→ Extracted information:
# # # #

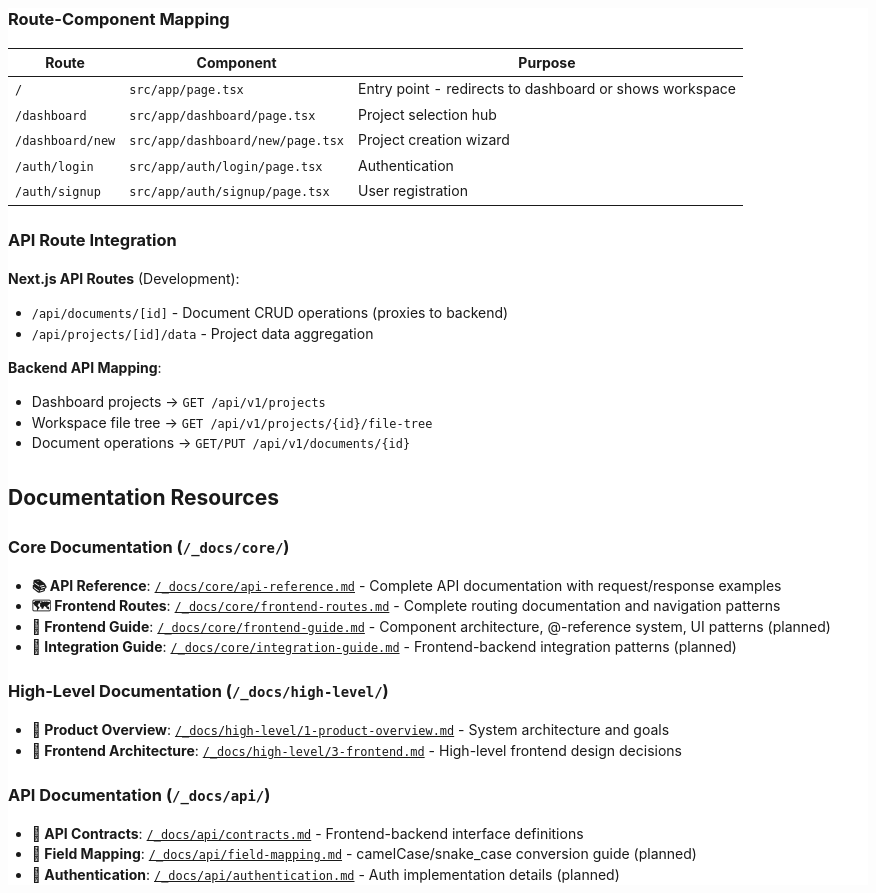### Route-Component Mapping

| Route | Component | Purpose |
|-------|-----------|---------|
| `/` | `src/app/page.tsx` | Entry point - redirects to dashboard or shows workspace |
| `/dashboard` | `src/app/dashboard/page.tsx` | Project selection hub |
| `/dashboard/new` | `src/app/dashboard/new/page.tsx` | Project creation wizard |
| `/auth/login` | `src/app/auth/login/page.tsx` | Authentication |
| `/auth/signup` | `src/app/auth/signup/page.tsx` | User registration |

### API Route Integration

**Next.js API Routes** (Development):
- `/api/documents/[id]` - Document CRUD operations (proxies to backend)
- `/api/projects/[id]/data` - Project data aggregation

**Backend API Mapping**:
- Dashboard projects → `GET /api/v1/projects`
- Workspace file tree → `GET /api/v1/projects/{id}/file-tree`
- Document operations → `GET/PUT /api/v1/documents/{id}`

## Documentation Resources

### Core Documentation (`/_docs/core/`)
- **📚 API Reference**: [`/_docs/core/api-reference.md`](/_docs/core/api-reference.md) - Complete API documentation with request/response examples
- **🗺️ Frontend Routes**: [`/_docs/core/frontend-routes.md`](/_docs/core/frontend-routes.md) - Complete routing documentation and navigation patterns
- **🎨 Frontend Guide**: [`/_docs/core/frontend-guide.md`](/_docs/core/frontend-guide.md) - Component architecture, @-reference system, UI patterns (planned)
- **🔗 Integration Guide**: [`/_docs/core/integration-guide.md`](/_docs/core/integration-guide.md) - Frontend-backend integration patterns (planned)

### High-Level Documentation (`/_docs/high-level/`)
- **📖 Product Overview**: [`/_docs/high-level/1-product-overview.md`](/_docs/high-level/1-product-overview.md) - System architecture and goals
- **🎨 Frontend Architecture**: [`/_docs/high-level/3-frontend.md`](/_docs/high-level/3-frontend.md) - High-level frontend design decisions

### API Documentation (`/_docs/api/`)
- **📝 API Contracts**: [`/_docs/api/contracts.md`](/_docs/api/contracts.md) - Frontend-backend interface definitions
- **🔗 Field Mapping**: [`/_docs/api/field-mapping.md`](/_docs/api/field-mapping.md) - camelCase/snake_case conversion guide (planned)
- **🔐 Authentication**: [`/_docs/api/authentication.md`](/_docs/api/authentication.md) - Auth implementation details (planned)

# # # #

Please copy every entry exactly, without the pictures.

### Route-Component Mapping

| Route | Component | Purpose |
|-------|-----------|---------|
| `/` | `src/app/page.tsx` | Entry point - redirects to dashboard or shows workspace |
| `/dashboard` | `src/app/dashboard/page.tsx` | Project selection hub |
| `/dashboard/new` | `src/app/dashboard/new/page.tsx` | Project creation wizard |
| `/auth/login` | `src/app/auth/login/page.tsx` | Authentication |
| `/auth/signup` | `src/app/auth/signup/page.tsx` | User registration |

### API Route Integration

**Next.js API Routes** (Development):
- `/api/documents/[id]` - Document CRUD operations (proxies to backend)
- `/api/projects/[id]/data` - Project data aggregation

**Backend API Mapping**:
- Dashboard projects → `GET /api/v1/projects`
- Workspace file tree → `GET /api/v1/projects/{id}/file-tree`
- Document operations → `GET/PUT /api/v1/documents/{id}`

## Documentation Resources

### Core Documentation (`/_docs/core/`)
- **📚 API Reference**: [`/_docs/core/api-reference.md`](/_docs/core/api-reference.md) - Complete API documentation with request/response examples
- **🗺️ Frontend Routes**: [`/_docs/core/frontend-routes.md`](/_docs/core/frontend-routes.md) - Complete routing documentation and navigation patterns
- **🎨 Frontend Guide**: [`/_docs/core/frontend-guide.md`](/_docs/core/frontend-guide.md) - Component architecture, @-reference system, UI patterns (planned)
- **🔗 Integration Guide**: [`/_docs/core/integration-guide.md`](/_docs/core/integration-guide.md) - Frontend-backend integration patterns (planned)

### High-Level Documentation (`/_docs/high-level/`)
- **📖 Product Overview**: [`/_docs/high-level/1-product-overview.md`](/_docs/high-level/1-product-overview.md) - System architecture and goals
- **🎨 Frontend Architecture**: [`/_docs/high-level/3-frontend.md`](/_docs/high-level/3-frontend.md) - High-level frontend design decisions

### API Documentation (`/_docs/api/`)
- **📝 API Contracts**: [`/_docs/api/contracts.md`](/_docs/api/contracts.md) - Frontend-backend interface definitions
- **🔗 Field Mapping**: [`/_docs/api/field-mapping.md`](/_docs/api/field-mapping.md) - camelCase/snake_case conversion guide (planned)
- **🔐 Authentication**: [`/_docs/api/authentication.md`](/_docs/api/authentication.md) - Auth implementation details (planned)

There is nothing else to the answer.